Você tem duas alternativas. A primeira é fazer aquelas coisas todas, como freqüentar academia, praticar yoga, maneirar na deglutição daquela picanha gordurenta, preferir alimentos orgânicos, não comer qualquer coisa que tenha gordura trans, beber com responsabilidade, não fumar, não tomar drogas, dormir oito horas por dia, jamais comer pizza à noite, preferir florais de Bach a antibióticos… A segunda é fumar à vontade, encher a cara, se lambuzar num cheese-calabresa com maionese extra e em seguida dormir relaxado, porque você tem fé na ciência e as pesquisas sobre reposição artificial de órgãos prometem que, em breve, você poderá cultivar um clone de seu fígado dentro de um porco, o qual, uma vez no processo de ser transformado em presunto, o cederá gentilmente a você. Ou então, você poderá usar peças artificiais mesmo, mecânico/eletrônicas. Não parece bem melhor do que ginástica? Vejamos um rápido histórico das conquistas ciborgues: 1950, primeiro implante de pênis artificial; 1962, reposição integral de um quadril; 1968, implante de joelho mecânico; 1978, implante de substituto de aparelho auditivo interno; 1982, coração artificial (o paciente sobreviveu por 112 dias); 1990, primeiro caso de terapia genética; 1993, implante de braço biônico com movimentos funcionais inclusive dos dedos; 2000, olho artificial; 2003, implante de chip no cérebro de ratos para substituir danos localizados; 2005, rosto artificial.

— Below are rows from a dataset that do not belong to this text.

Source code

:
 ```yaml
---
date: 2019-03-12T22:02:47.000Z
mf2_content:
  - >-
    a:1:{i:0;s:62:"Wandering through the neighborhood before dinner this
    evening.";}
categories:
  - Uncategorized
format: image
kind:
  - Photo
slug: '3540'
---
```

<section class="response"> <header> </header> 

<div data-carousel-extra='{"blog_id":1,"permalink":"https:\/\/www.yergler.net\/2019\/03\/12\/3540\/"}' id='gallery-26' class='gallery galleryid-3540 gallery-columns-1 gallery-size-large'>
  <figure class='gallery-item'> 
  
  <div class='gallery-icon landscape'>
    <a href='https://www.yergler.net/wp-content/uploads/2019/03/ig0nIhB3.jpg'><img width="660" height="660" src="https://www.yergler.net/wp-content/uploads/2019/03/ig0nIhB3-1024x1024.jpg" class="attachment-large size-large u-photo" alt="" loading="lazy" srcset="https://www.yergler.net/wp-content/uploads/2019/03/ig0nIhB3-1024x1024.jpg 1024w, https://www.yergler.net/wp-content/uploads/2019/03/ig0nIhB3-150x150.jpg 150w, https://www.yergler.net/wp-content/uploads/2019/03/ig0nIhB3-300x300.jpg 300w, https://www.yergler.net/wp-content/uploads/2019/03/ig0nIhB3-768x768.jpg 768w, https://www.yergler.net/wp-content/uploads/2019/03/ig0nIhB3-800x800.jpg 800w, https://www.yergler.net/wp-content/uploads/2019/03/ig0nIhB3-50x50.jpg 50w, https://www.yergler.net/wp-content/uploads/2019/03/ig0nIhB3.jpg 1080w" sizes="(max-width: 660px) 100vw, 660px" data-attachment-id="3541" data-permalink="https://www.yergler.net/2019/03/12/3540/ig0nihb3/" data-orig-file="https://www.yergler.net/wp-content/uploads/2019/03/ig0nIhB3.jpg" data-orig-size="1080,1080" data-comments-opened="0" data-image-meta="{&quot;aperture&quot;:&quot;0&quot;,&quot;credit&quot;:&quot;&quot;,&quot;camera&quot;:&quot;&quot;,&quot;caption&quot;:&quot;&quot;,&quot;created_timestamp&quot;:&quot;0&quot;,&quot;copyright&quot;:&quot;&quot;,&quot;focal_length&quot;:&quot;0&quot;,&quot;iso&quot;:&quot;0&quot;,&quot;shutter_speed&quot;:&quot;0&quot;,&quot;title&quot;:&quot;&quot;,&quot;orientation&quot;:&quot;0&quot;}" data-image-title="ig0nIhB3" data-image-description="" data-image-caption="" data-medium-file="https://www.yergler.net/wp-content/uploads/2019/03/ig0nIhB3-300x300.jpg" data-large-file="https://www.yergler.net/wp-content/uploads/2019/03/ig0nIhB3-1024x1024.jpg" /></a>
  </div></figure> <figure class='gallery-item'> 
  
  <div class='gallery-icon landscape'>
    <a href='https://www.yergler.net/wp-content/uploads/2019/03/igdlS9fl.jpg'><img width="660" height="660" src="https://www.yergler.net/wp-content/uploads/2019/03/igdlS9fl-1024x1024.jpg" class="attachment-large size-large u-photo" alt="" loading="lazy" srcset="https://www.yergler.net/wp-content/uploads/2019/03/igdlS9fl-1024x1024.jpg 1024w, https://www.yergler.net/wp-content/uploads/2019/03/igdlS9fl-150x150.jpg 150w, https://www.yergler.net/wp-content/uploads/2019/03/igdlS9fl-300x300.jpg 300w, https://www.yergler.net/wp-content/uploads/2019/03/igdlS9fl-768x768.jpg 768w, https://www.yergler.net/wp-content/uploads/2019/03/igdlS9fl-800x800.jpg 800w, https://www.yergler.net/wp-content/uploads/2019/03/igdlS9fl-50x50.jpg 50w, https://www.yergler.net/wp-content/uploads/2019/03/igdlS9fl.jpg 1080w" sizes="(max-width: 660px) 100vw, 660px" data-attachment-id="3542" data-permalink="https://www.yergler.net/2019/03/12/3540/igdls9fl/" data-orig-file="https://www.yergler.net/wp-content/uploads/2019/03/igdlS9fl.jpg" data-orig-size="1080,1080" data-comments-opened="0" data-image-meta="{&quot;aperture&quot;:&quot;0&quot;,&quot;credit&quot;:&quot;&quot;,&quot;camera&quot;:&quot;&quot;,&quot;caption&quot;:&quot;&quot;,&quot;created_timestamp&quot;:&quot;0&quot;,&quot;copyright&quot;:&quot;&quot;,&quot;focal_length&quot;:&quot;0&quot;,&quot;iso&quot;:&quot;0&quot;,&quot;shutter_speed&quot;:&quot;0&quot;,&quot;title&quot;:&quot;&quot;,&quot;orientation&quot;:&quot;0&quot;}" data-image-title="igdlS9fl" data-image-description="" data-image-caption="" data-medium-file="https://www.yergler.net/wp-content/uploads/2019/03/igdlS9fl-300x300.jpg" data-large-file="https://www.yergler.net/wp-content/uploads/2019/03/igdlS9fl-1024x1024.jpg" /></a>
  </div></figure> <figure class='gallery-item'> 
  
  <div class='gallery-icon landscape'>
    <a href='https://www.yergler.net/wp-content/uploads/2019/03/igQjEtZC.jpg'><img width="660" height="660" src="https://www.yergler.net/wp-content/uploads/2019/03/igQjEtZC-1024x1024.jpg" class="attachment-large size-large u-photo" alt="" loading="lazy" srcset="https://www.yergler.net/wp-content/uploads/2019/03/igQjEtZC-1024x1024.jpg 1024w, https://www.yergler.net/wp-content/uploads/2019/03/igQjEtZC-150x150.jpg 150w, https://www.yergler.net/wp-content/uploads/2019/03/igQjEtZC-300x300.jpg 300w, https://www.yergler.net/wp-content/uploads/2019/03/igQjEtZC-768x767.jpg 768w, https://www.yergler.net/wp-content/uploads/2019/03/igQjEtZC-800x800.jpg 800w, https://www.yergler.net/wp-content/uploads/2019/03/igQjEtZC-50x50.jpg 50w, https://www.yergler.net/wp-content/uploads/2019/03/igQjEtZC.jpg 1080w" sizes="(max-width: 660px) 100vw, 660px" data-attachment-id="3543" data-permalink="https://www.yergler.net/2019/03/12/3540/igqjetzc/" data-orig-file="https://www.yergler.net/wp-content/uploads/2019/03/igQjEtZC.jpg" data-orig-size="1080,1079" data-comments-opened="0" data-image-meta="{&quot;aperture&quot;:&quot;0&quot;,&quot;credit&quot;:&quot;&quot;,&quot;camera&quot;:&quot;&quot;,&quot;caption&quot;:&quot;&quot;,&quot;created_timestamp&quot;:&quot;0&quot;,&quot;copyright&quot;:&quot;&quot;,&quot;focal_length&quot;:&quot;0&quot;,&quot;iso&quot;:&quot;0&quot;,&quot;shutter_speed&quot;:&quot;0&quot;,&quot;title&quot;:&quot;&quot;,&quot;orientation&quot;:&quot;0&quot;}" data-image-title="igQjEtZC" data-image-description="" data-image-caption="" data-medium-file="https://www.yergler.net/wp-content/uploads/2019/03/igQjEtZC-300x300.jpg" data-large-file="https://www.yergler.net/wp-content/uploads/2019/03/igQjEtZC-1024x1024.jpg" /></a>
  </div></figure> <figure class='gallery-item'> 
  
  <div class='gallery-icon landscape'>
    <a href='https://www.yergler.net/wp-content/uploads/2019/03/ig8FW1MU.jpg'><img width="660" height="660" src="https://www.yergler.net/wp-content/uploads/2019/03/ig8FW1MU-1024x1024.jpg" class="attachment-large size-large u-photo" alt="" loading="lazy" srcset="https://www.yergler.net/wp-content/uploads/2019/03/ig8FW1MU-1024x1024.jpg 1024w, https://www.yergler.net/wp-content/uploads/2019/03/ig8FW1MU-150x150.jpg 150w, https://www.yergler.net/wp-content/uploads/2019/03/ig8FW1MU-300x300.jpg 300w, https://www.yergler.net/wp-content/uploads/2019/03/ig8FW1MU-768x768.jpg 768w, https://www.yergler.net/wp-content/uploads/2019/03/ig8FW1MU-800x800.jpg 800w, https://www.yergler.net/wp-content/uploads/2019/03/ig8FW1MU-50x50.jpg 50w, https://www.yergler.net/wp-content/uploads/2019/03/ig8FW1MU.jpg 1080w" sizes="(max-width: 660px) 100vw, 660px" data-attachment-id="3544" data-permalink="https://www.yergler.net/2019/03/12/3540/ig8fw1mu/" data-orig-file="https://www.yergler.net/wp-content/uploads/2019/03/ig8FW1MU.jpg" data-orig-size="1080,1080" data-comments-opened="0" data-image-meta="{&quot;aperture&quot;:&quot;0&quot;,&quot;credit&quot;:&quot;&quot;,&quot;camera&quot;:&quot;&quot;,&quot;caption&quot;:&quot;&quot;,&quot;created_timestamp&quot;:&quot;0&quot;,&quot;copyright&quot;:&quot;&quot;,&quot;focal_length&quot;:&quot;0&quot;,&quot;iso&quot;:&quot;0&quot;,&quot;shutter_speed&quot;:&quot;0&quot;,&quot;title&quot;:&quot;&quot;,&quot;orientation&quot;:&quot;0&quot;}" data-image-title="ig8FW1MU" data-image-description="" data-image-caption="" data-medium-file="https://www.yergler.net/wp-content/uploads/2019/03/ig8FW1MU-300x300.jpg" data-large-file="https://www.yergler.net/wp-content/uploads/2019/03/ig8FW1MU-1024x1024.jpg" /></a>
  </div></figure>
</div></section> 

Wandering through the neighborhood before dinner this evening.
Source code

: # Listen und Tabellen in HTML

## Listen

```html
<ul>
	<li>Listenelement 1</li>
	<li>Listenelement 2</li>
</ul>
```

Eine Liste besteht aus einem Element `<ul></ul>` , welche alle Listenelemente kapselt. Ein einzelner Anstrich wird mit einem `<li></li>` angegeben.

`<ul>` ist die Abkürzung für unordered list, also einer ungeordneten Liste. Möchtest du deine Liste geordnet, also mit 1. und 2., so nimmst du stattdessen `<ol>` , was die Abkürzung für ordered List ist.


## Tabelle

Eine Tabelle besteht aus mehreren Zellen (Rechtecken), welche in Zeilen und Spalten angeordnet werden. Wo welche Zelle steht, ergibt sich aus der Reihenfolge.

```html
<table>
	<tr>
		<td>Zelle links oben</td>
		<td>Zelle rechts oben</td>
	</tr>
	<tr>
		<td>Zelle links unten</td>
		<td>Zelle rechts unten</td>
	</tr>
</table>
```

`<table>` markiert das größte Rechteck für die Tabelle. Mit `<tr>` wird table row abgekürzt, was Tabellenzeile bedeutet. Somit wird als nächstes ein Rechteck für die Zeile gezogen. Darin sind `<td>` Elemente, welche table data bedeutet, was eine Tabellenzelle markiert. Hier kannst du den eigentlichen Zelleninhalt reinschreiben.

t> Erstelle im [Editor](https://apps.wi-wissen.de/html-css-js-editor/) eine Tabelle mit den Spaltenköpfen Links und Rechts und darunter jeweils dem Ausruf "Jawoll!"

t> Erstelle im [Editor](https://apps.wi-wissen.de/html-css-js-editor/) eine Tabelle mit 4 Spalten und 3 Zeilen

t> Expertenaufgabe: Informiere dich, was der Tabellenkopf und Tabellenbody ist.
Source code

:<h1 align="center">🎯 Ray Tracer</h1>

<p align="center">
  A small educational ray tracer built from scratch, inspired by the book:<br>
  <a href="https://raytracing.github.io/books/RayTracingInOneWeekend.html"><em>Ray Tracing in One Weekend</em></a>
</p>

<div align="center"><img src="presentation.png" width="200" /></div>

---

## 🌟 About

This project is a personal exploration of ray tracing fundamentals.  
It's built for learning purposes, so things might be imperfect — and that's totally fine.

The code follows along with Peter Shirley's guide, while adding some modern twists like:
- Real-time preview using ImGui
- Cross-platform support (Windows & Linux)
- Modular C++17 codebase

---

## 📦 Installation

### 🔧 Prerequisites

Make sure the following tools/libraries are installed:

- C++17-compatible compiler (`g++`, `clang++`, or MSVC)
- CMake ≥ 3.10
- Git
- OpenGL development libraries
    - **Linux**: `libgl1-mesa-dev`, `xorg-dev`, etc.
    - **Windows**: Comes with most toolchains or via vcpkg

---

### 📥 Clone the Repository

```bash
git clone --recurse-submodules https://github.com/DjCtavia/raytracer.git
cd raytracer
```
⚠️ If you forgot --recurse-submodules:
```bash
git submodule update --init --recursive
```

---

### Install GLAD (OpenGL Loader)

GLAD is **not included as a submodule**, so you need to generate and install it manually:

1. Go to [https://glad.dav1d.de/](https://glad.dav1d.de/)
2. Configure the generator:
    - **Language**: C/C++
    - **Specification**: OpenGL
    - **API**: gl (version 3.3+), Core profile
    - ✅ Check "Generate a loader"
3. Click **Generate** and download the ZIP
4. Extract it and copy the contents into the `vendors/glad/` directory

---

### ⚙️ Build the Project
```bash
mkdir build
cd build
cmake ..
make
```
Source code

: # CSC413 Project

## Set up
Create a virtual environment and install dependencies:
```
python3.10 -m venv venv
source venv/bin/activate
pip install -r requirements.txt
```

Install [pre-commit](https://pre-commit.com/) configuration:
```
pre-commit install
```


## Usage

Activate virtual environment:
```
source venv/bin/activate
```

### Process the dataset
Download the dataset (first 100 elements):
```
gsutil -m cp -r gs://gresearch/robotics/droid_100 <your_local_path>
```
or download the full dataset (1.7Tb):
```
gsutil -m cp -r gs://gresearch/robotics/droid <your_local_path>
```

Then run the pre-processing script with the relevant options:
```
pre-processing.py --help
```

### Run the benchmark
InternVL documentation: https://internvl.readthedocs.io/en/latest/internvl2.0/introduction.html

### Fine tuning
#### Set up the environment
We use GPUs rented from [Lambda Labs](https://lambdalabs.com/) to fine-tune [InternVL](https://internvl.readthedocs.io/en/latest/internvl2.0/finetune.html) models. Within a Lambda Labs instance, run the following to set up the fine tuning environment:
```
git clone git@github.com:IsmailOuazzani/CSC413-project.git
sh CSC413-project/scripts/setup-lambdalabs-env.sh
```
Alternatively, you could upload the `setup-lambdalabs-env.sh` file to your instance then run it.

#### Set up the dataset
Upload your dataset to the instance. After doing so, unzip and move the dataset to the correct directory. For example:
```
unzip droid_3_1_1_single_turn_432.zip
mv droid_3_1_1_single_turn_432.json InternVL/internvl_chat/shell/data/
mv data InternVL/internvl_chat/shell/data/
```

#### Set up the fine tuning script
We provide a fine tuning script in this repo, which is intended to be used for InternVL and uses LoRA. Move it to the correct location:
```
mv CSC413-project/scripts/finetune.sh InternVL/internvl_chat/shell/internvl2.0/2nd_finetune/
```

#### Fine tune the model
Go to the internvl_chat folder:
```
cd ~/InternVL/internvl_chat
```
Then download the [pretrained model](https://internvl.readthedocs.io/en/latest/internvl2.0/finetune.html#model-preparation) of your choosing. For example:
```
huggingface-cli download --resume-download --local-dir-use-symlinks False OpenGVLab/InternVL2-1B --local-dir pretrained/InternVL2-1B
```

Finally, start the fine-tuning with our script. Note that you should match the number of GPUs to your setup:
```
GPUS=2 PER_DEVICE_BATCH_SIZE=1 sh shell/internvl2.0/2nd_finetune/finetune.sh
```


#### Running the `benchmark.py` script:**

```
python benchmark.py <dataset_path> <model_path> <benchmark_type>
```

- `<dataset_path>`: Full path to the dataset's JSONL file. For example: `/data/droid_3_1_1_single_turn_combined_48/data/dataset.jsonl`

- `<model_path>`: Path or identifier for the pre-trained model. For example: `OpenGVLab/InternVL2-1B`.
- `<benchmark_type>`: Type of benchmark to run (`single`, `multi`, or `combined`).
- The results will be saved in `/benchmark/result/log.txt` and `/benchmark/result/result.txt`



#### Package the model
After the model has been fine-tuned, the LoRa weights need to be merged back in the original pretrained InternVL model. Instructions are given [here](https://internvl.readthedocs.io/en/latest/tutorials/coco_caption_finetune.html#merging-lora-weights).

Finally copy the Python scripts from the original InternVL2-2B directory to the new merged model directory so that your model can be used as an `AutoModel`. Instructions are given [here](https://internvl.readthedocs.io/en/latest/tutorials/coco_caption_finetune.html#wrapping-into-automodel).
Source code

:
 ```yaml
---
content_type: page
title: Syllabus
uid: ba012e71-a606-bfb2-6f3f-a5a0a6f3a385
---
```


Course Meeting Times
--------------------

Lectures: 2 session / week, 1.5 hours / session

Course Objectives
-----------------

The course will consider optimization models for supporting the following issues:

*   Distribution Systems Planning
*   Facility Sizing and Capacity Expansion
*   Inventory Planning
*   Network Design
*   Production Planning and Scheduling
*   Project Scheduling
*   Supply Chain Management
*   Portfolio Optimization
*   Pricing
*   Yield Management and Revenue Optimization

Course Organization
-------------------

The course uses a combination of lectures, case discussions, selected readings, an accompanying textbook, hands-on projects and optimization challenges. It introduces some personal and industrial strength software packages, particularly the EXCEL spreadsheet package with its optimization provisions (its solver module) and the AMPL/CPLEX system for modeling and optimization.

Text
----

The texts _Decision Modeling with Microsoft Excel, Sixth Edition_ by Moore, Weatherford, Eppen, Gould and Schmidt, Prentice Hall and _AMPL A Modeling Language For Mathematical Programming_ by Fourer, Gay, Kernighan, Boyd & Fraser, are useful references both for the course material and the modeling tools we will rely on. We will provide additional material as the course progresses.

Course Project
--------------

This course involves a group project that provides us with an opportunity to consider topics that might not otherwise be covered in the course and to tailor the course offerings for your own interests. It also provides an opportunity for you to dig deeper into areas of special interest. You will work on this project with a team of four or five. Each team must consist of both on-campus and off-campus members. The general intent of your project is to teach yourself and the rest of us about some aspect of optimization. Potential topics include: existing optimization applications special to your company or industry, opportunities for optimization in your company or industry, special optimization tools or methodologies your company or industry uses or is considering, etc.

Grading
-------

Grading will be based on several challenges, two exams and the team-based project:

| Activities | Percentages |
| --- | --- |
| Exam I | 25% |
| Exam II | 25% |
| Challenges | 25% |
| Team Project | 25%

O futuro? A combinação de pesquisas em muitas áreas do conhecimento está abrindo possibilidades impressionantes. Criar um braço mecânico com mão e dedos que funcionem obedecendo ordens do cérebro é um ótimo exemplo de como podem ser somados conhecimentos avançados sobre biotecnologia, robótica e neurologia. As pesquisas com células-tronco são outra frente com potencial enorme. Elas já viabilizaram, por exemplo, o desenvolvimento experimental, em laboratório, de fígados “personalizados”, que poderiam ser, uma vez “prontos”, implantados nos pacientes necessitados. Sem risco de rejeição e poupando a vida do porquinho supra citado. A rigor, com a evolução das pesquisas, é possível que virtualmente qualquer órgão do corpo humano possa vir a ser recriado em ambiente externo para posterior implante.
Podemos então pensar seriamente em demitir o personal trainer e botar fogo no alface? Na verdade, por um lado isso seria, digamos, um pouco precipitado. Por outro, é bobagem associar um comportamento saudável a coisas chatas. Você sabe o prazer que pode extrair de uma intensa sessão de yoga? (eu não sei, mas tem gente que diz que sabe). Mesmo que algum dia, quando estas tecnologias já estiverem banalizadas e você puder incluir na lista do super-mercado, junto com o arroz, o açúcar e a cerveja, um par de pulmões novos, “já que os meus estão com mais de dois anos de uso e não tenho o mesmo fôlego de quando eles estavam novos,” é difícil acreditar que tal atitude tão desprendida com o próprio organismo poderá deixar alguém feliz. Ou será que estou sendo muito conservador, e as novas gerações chamarão os que gostam de manter em bom estado as peças originais do corpo de, simplesmente, caretas? Não sei. E de qualquer modo, como naquelas mulheres em que vemos claramente que a cirurgia plástica foi um pouco demais, haverá sempre o risco de querer virar ciborgue mas terminar frankenstein.

*André Caramuru Aubert, 44, é historiador, cria software móvel e está pensando se faz yoga ou encomenda um fígado novo.